» Work required:
Search the records for the word "dataset" and pick out every line that has it.

(Rendered images with source text)
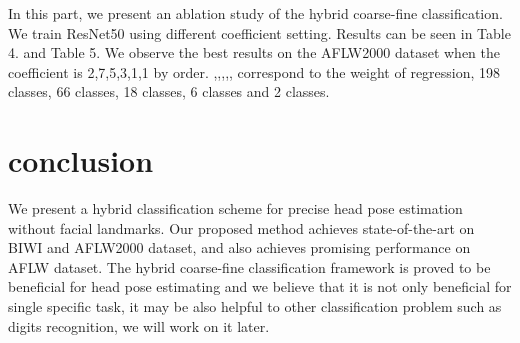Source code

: \documentclass{article}
\begin{document}
\begin{CJK*}{UTF8}{gkai}
In this part, we present an ablation study of the hybrid coarse-fine classification. We train ResNet50 using different coefficient setting. Results can be seen in Table 4. and Table 5. We observe the best results on the AFLW2000 dataset when the coefficient is 2,7,5,3,1,1 by order. ,,,,, correspond to the weight of regression, 198 classes, 66 classes, 18 classes, 6 classes and 2 classes.

\section{conclusion}
\label{sec:page}
We present a hybrid classification scheme for precise head pose estimation without facial landmarks. Our proposed method achieves state-of-the-art on BIWI and AFLW2000 dataset, and also achieves promising performance on AFLW dataset. The hybrid coarse-fine classification framework is proved to be beneficial for head pose estimating and we believe that it is not only beneficial for single specific task, it may be also helpful to other classification problem such as digits recognition, we will work on it later.

\newpage


\end{CJK*}
\end{document}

» Solution:
In this part, we present an ablation study of the hybrid coarse-fine classification. We train ResNet50 using different coefficient setting. Results can be seen in Table 4. and Table 5. We observe the best results on the AFLW2000 dataset when the coefficient is 2,7,5,3,1,1 by order. ,,,,, correspond to the weight of regression, 198 classes, 66 classes, 18 classes, 6 classes and 2 classes.
We present a hybrid classification scheme for precise head pose estimation without facial landmarks. Our proposed method achieves state-of-the-art on BIWI and AFLW2000 dataset, and also achieves promising performance on AFLW dataset. The hybrid coarse-fine classification framework is proved to be beneficial for head pose estimating and we believe that it is not only beneficial for single specific task, it may be also helpful to other classification problem such as digits recognition, we will work on it later.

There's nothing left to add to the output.